Charlie with the long sought after cooler

Charlie with the long sought after cooler
Spring NWEC 2013 Novice

Saturday, August 19, 2006

Lesson 17 - 8/18/06

Today I had a vigorous jumping lesson. First, the good points: I feel really balanced, secure, and grounded. I feel like my legs are hardly moving, and the big leg concern is when on the left lead, my right knee opens and my toe points out, but I'm getting better at correcting it. I really improved my trot - canter transition from last week by leaning back and sitting up, and I am sitting more solid in the saddle in the canter (less air under my butt).
Now for the bad news: the jump lesson was humiliating. We started with a cross rail, with the worst jump ever. Here's the things I started out needing to work on:
1) Hands forward - I bring them back while we're in the air. I don't sit up, but just bring my hands back, so I'm jerking on his mouth while we're flying.
2) Head up - head up doesn't mean looking between his ears, but really up - chin up. I could feel it when it was right - which meant staring at the wall on the other end of the arena, but couldn't feel it wrong.
3) Don't swing legs - while my seat felt secure and solid, my lower leg would swing way back when I pinched with my knee.
Bob gave me a couple ideas that seemed to work:
On the way to the jump, think dressage seat, half halt, half halt, half halt.

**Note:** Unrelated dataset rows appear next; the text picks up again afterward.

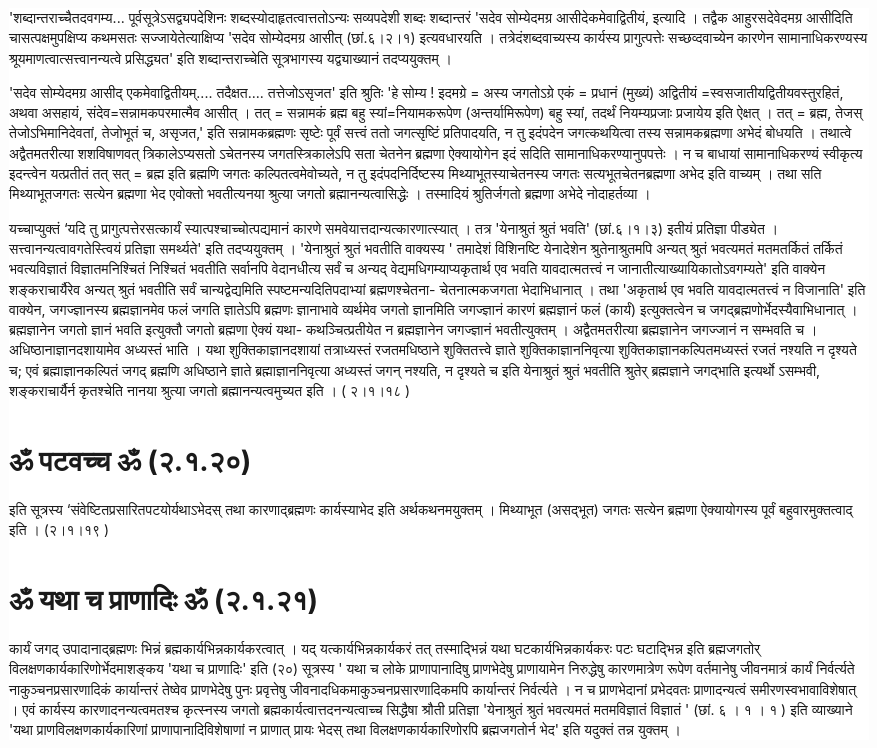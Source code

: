 'शब्दान्तराच्चैतदवगम्य... पूर्वसूत्रेऽसद्व्यपदेशिनः शब्दस्योदाहृतत्वात्ततोऽन्यः सव्यपदेशी शब्दः शब्दान्तरं 'सदेव सोम्येदमग्र आसीदेकमेवाद्वितीयं, इत्यादि । तद्वैक आहुरसदेवेदमग्र आसीदिति चासत्पक्षमुपक्षिप्य कथमसतः सज्जायेतेत्याक्षिप्य 'सदेव सोम्येदमग्र आसीत् (छां.६।२।१) इत्यवधारयति । तत्रेदंशब्दवाच्यस्य कार्यस्य प्रागुत्पत्तेः सच्छव्दवाच्येन कारणेन सामानाधिकरण्यस्य श्रूयमाणत्वात्सत्त्वानन्यत्वे प्रसिद्ध्यत' इति शब्दान्तराच्चेति सूत्रभागस्य यद्व्याख्यानं तदप्ययुक्तम् ।

'सदेव सोम्येदमग्र आसीद् एकमेवाद्वितीयम्.... तदैक्षत.... तत्तेजोऽसृजत' इति श्रुतिः 'हे सोम्य ! इदमग्रे = अस्य जगतोऽग्रे एकं = प्रधानं (मुख्यं) अद्वितीयं =स्वसजातीयद्वितीयवस्तुरहितं, अथवा असहायं, संदेव=सन्नामकपरमात्मैव आसीत् । तत् = सन्नामकं ब्रह्म बहु स्यां=नियामकरूपेण (अन्तर्यामिरूपेण) बहु स्यां, तदर्थं नियम्यप्रजाः प्रजायेय इति ऐक्षत् । तत् = ब्रह्म, तेजस् तेजोऽभिमानिदेवतां, तेजोभूतं च, असृजत,' इति सन्नामकब्रह्मणः सृष्टेः पूर्वं सत्त्वं ततो जगत्सृष्टिं प्रतिपादयति, न तु इदंपदेन जगत्कथयित्वा तस्य सन्नामकब्रह्मणा अभेदं बोधयति । तथात्वे अद्वैतमतरीत्या शशविषाणवत् त्रिकालेऽप्यसतो ऽचेतनस्य जगतस्त्रिकालेऽपि सता चेतनेन ब्रह्मणा ऐक्यायोगेन इदं सदिति सामानाधिकरण्यानुपपत्तेः । न च बाधायां सामानाधिकरण्यं स्वीकृत्य इदन्त्वेन यत्प्रतीतं तत् सत् = ब्रह्म इति ब्रह्मणि जगतः कल्पितत्वमेवोच्यते, न तु इदंपदनिर्दिष्टस्य मिथ्याभूतस्याचेतनस्य जगतः सत्यभूतचेतनब्रह्मणा अभेद इति वाच्यम् । तथा सति मिथ्याभूतजगतः सत्येन ब्रह्मणा भेद एवोक्तो भवतीत्यनया श्रुत्या जगतो ब्रह्मानन्यत्वासिद्धेः । तस्मादियं श्रुतिर्जगतो ब्रह्मणा अभेदे नोदाहर्तव्या ।

यच्चाप्युक्तं ‘यदि तु प्रागुत्पत्तेरसत्कार्यं स्यात्पश्चाच्चोत्पद्यमानं कारणे समवेयात्तदान्यत्कारणात्स्यात् । तत्र 'येनाश्रुतं श्रुतं भवति' (छां.६।१।३) इतीयं प्रतिज्ञा पीड्येत । सत्त्वानन्यत्वावगतेस्त्वियं प्रतिज्ञा समर्थ्यते' इति तदप्ययुक्तम् । 'येनाश्रुतं श्रुतं भवतीति वाक्यस्य ' तमादेशं विशिनष्टि येनादेशेन श्रुतेनाश्रुतमपि अन्यत् श्रुतं भवत्यमतं मतमतर्कितं तर्कितं भवत्यविज्ञातं विज्ञातमनिश्चितं निश्चितं भवतीति सर्वानपि वेदानधीत्य सर्वं च अन्यद् वेद्यमधिगम्याप्यकृतार्थ एव भवति यावदात्मतत्त्वं न जानातीत्याख्यायिकातोऽवगम्यते' इति वाक्येन शङ्कराचार्यैरेव अन्यत् श्रुतं भवतीति सर्वं चान्यद्वेद्यमिति स्पष्टमन्यदितिपदाभ्यां ब्रह्मणश्चेतना- चेतनात्मकजगता भेदाभिधानात् । तथा 'अकृतार्थ एव भवति यावदात्मतत्त्वं न विजानाति' इति वाक्येन, जगज्ज्ञानस्य ब्रह्मज्ञानमेव फलं जगति ज्ञातेऽपि ब्रह्मणः ज्ञानाभावे व्यर्थमेव जगतो ज्ञानमिति जगज्ज्ञानं कारणं ब्रह्मज्ञानं फलं (कार्यं) इत्युक्तत्वेन च जगद्ब्रह्मणोर्भेदस्यैवाभिधानात् । ब्रह्मज्ञानेन जगतो ज्ञानं भवति इत्युक्तौ जगतो ब्रह्मणा ऐक्यं यथा- कथञ्चित्प्रतीयेत न ब्रह्मज्ञानेन जगज्ज्ञानं भवतीत्युक्तम् । अद्वैतमतरीत्या ब्रह्मज्ञानेन जगज्जानं न सम्भवति च । अधिष्ठानाज्ञानदशायामेव अध्यस्तं भाति । यथा शुक्तिकाज्ञानदशायां तत्राध्यस्तं रजतमधिष्ठाने शुक्तितत्त्वे ज्ञाते शुक्तिकाज्ञाननिवृत्या शुक्तिकाज्ञानकल्पितमध्यस्तं रजतं नश्यति न दृश्यते च; एवं ब्रह्माज्ञानकल्पितं जगद् ब्रह्मणि अधिष्ठाने ज्ञाते ब्रह्माज्ञाननिवृत्या अध्यस्तं जगन् नश्यति, न दृश्यते च इति येनाश्रुतं श्रुतं भवतीति श्रुतेर् ब्रह्मज्ञाने जगद्भाति इत्यर्थो ऽसम्भवी, शङ्कराचार्यैर्न कृतश्चेति नानया श्रुत्या जगतो ब्रह्मानन्यत्वमुच्यत इति । ( २।१।१८ )

# ॐ पटवच्च ॐ (२.१.२०) 

इति सूत्रस्य ‘संवेष्टितप्रसारितपटयोर्यथाऽभेदस् तथा कारणाद्ब्रह्मणः कार्यस्याभेद इति अर्थकथनमयुक्तम् । मिथ्याभूत (असद्भूत) जगतः सत्येन ब्रह्मणा ऐक्यायोगस्य पूर्वं बहुवारमुक्तत्वाद् इति । (२।१।१९ )

# ॐ यथा च प्राणादिः ॐ (२.१.२१) 

कार्यं जगद् उपादानाद्ब्रह्मणः भिन्नं ब्रह्मकार्यभिन्नकार्यकरत्वात् । यद् यत्कार्यभिन्नकार्यकरं तत् तस्माद्भिन्नं यथा घटकार्यभिन्नकार्यकरः पटः घटाद्भिन्न इति ब्रह्मजगतोर् विलक्षणकार्यकारिणोर्भेदमाशङ्कय 'यथा च प्राणादिः' इति (२०) सूत्रस्य ' यथा च लोके प्राणापानादिषु प्राणभेदेषु प्राणायामेन निरुद्धेषु कारणमात्रेण रूपेण वर्तमानेषु जीवनमात्रं कार्यं निर्वर्त्यते नाकुञ्चनप्रसारणादिकं कार्यान्तरं तेष्वेव प्राणभेदेषु पुनः प्रवृत्तेषु जीवनादधिकमाकुञ्चनप्रसारणादिकमपि कार्यान्तरं निर्वर्त्यते । न च प्राणभेदानां प्रभेदवतः प्राणादन्यत्वं समीरणस्वभावाविशेषात् । एवं कार्यस्य कारणादनन्यत्वमतश्च कृत्स्नस्य जगतो ब्रह्मकार्यत्वात्तदनन्यत्वाच्च सिद्धैषा श्रौती प्रतिज्ञा 'येनाश्रुतं श्रुतं भवत्यमतं मतमविज्ञातं विज्ञातं ' (छां. ६ । १ । १ ) इति व्याख्याने 'यथा प्राणविलक्षणकार्यकारिणां प्राणापानादिविशेषाणां न प्राणात् प्रायः भेदस् तथा विलक्षणकार्यकारिणोरपि ब्रह्मजगतोर्न भेद' इति यदुक्तं तन्न युक्तम् ।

Then go over.
Count out loud: 1 - 2 - 3 - 4, 1 - 2 - 3 - 4. This made me ride instead of think. I ride better when I'm not thinking.
Think head up, hands forward, heels down as I approach the jump. Don't worry about where he is taking off from or asking him to go from a spot. Looking at a spot makes you look down.
I am leaping forward - like standing up, instead of bending forward and just riding him over. I am "charging" the jump.
So then we worked on a vertical, and then an oxer, and I got a teensy bit better, but started having problems on the "courses" to get him from a canter back to a trot.
Then we worked a line of three, which was a disaster. So then we did two teeny jumps with a trot pole (24' apart) and it was still pretty bad. After a while, we moved up to 5 trot poles, each 24' apart. Bob said to work on this every other day.
The problem is that I can't feel when I need more leg and when I need more hand, and I let him coast through instead of riding dressage in between. What needs to happen is pole - half halt half halt - pole - half halt half halt - pole, etc. But when he gets tired, a leg goes with the half halt to keep him moving.
Anyway - Mercury was fantastic. He loves to jump, and he is consistent. Bob says he jumps nice and round, but sometimes he takes off from too close (a lot) and sometimes too far. Bob does not recommend my old training styles - riding a lunge line over a fence or riding with my eyes shut.
Other misc from Kevin's watching lesson:
1) Stay seated - especially after the jump (it was easier to not overjump if I sat a few trot steps out, and Bob said that was ok to do)
2) Approach jump straight
3) Don't let him track his back legs on a separate track - use inside leg behind the girth to put him straight

Bob also tested if I could feel what was wrong over each jump - making me say out loud what I felt wrong to make sure we could keep working. It was a great learning lesson, but a lousy me showing that I was a good rider lesson.